A New Brand of Patriotism:
Getting Back America by Paul Ehrlich Trafford Publishing
book review by John E. Roper
"Is this how you felt when you went to battle against them? Like your guts might be ripped out? And you had to do it to them?"
The last few decades have witnessed an increased polarization among the American people. Liberals and conservatives have drawn their lines in the sand over controversial issues and taken daily editorial potshots at each other in the media. Despite the existence of other organizations and movements, both religious and secular, the average citizen seems to place their hope for societal change in one of the two main political parties. But what if there was a secret, well-financed group that was able and willing to take radical action in a way no other organization would to get the country on what they deem to be the right track? This is the underlying theme in the author's novel which is appropriately subtitled, Getting America Back.
Part thriller but primarily a vehicle for Ehrlich's views on how to solve America's problems, the story starts with a very wealthy man, Jim Huffingston, unknowingly escaping being put on a list of politicians and the fabulously rich who have been selected to be abducted and transported, often with their families, to two remote islands nicknamed Parasita and Remedia.
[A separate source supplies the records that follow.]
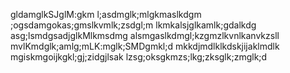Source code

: gldamglkSJglM:gkm
l;asdmglk;mlgkmaslkdgm
;ogsdamgokas;gmslkvmlk;zsdgl;m
lkmkalsjglkamlk;gdalkdg
asg;lsmdgsadjglkMlkmsdmg
alsmgaslkdmgl;kzgmzlkvnlkanvkzsll
mvlKmdglk;amlg;mLK:mglk;SMDgmkl;d
mkkdjmdlklkdskjijaklmdlk
mgiskmgoijkgkl;gj;zidgjlsak
lzsg;oksgkmzs;lkg;zksglk;zmglk;d
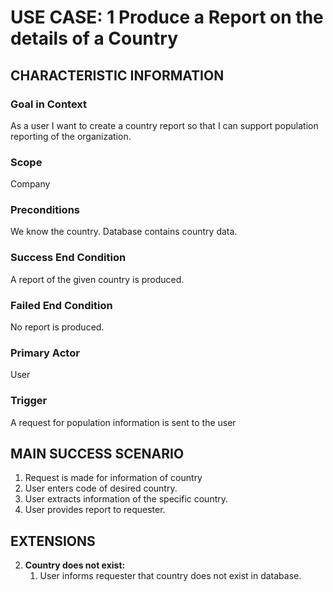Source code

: # USE CASE: 1 Produce a Report on the details of a Country

## CHARACTERISTIC INFORMATION

### Goal in Context

As a user I want to create a country report so that I can support population reporting of the organization.
### Scope

Company

### Preconditions

We know the country. Database contains country data.

### Success End Condition

A report of the given country is produced.

### Failed End Condition

No report is produced.

### Primary Actor

User

### Trigger

A request for population information is sent to the user

## MAIN SUCCESS SCENARIO

1. Request is made for information of country
2. User enters code of desired country.
3. User extracts information of the specific country.
4. User provides report to requester.

## EXTENSIONS

2. **Country does not exist:**
    1. User informs requester that country does not exist in database.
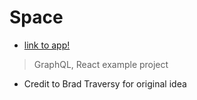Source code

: # Space 
- [link to app!](https://glacial-basin-99844.herokuapp.com/)
> GraphQL, React example project
- Credit to Brad Traversy for original idea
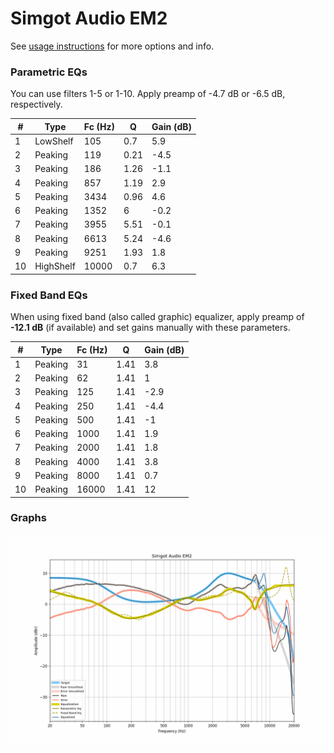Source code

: # Simgot Audio EM2
See [usage instructions](https://github.com/jaakkopasanen/AutoEq#usage) for more options and info.

### Parametric EQs
You can use filters 1-5 or 1-10. Apply preamp of -4.7 dB or -6.5 dB, respectively.

|   # | Type      |   Fc (Hz) |    Q |   Gain (dB) |
|-----|-----------|-----------|------|-------------|
|   1 | LowShelf  |       105 | 0.7  |         5.9 |
|   2 | Peaking   |       119 | 0.21 |        -4.5 |
|   3 | Peaking   |       186 | 1.26 |        -1.1 |
|   4 | Peaking   |       857 | 1.19 |         2.9 |
|   5 | Peaking   |      3434 | 0.96 |         4.6 |
|   6 | Peaking   |      1352 | 6    |        -0.2 |
|   7 | Peaking   |      3955 | 5.51 |        -0.1 |
|   8 | Peaking   |      6613 | 5.24 |        -4.6 |
|   9 | Peaking   |      9251 | 1.93 |         1.8 |
|  10 | HighShelf |     10000 | 0.7  |         6.3 |

### Fixed Band EQs
When using fixed band (also called graphic) equalizer, apply preamp of **-12.1 dB** (if available) and set gains manually with these parameters.

|   # | Type    |   Fc (Hz) |    Q |   Gain (dB) |
|-----|---------|-----------|------|-------------|
|   1 | Peaking |        31 | 1.41 |         3.8 |
|   2 | Peaking |        62 | 1.41 |         1   |
|   3 | Peaking |       125 | 1.41 |        -2.9 |
|   4 | Peaking |       250 | 1.41 |        -4.4 |
|   5 | Peaking |       500 | 1.41 |        -1   |
|   6 | Peaking |      1000 | 1.41 |         1.9 |
|   7 | Peaking |      2000 | 1.41 |         1.8 |
|   8 | Peaking |      4000 | 1.41 |         3.8 |
|   9 | Peaking |      8000 | 1.41 |         0.7 |
|  10 | Peaking |     16000 | 1.41 |        12   |

### Graphs
![](./Simgot%20Audio%20EM2.png)
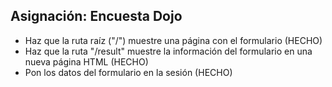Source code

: ## Asignación: Encuesta Dojo
- Haz que la ruta raíz ("/") muestre una página con el formulario (HECHO)
- Haz que la ruta "/result" muestre la información del formulario en una nueva página HTML (HECHO)
- Pon los datos del formulario en la sesión (HECHO)
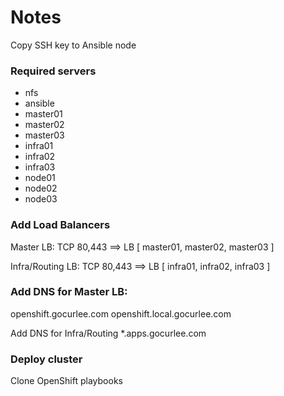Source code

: # Notes

Copy SSH key to Ansible node

### Required servers

* nfs
* ansible
* master01
* master02
* master03
* infra01
* infra02
* infra03
* node01
* node02
* node03


###  Add Load Balancers

Master LB:
TCP 80,443  ==> LB [ master01, master02, master03 ]

Infra/Routing LB:
TCP 80,443  ==> LB [ infra01, infra02, infra03 ]




###  Add DNS for Master LB:

openshift.gocurlee.com
openshift.local.gocurlee.com


Add DNS for Infra/Routing
*.apps.gocurlee.com



### Deploy cluster

Clone OpenShift playbooks



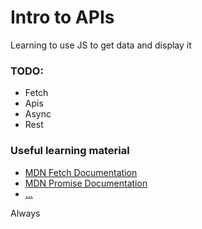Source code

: # Intro to APIs 
Learning to use JS to get data and display it

### TODO: 
* Fetch
* Apis
* Async
* Rest

### Useful learning material

- [MDN Fetch Documentation](https://developer.mozilla.org/en-US/docs/Web/API/Fetch_API)
- [MDN Promise Documentation](https://developer.mozilla.org/en-US/docs/Web/JavaScript/Reference/Global_Objects/Promise)
- [...]()

Always 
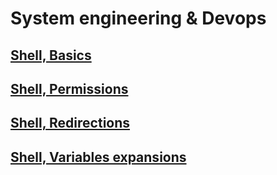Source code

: <h1> System engineering & Devops </h1>
<h2><a  href="https://github.com/Gtindi/alx-system_engineering-devops/tree/main/0x00-shell_basics"> Shell, Basics  </a></h2>
<h2><a  href="https://github.com/Gtindi/alx-system_engineering-devops/tree/main/0x01-shell_permissions"> Shell, Permissions   </a></h2>
<h2><a  href="https://github.com/Gtindi/alx-system_engineering-devops/tree/main/0x02-shell_redirections"> Shell, Redirections   </a></h2>
<h2><a  href="https://github.com/Gtindi/alx-system_engineering-devops/tree/main/0x03-shell_variables_expansions"> Shell, Variables expansions  </a></h2>
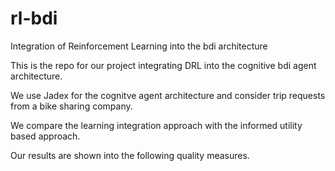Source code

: # rl-bdi
Integration of Reinforcement Learning into the bdi architecture


This is the repo for our project integrating DRL into the cognitive bdi agent architecture.

We use Jadex for the cognitve agent architecture and consider trip requests from a bike sharing company. 

We compare the learning integration approach with the informed utility based approach. 

Our results are shown into the following quality measures.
By having the families live off snakes, turtles, turtle eggs, and edible leaves while fending for themselves, the hope of their kidnappers is that they will somehow be reformed. As the book progresses, Huffingston and his wife actually join the cabal of abductors and work to form and promote the new American Patriot Party in an effort to "make things right again."
Although obviously written with passion and a sense of purpose, Ehrlich's plot presses beyond the boundaries of believability. Yet, if read simply as a call for America to work harder at solving some of its social woes, it succeeds.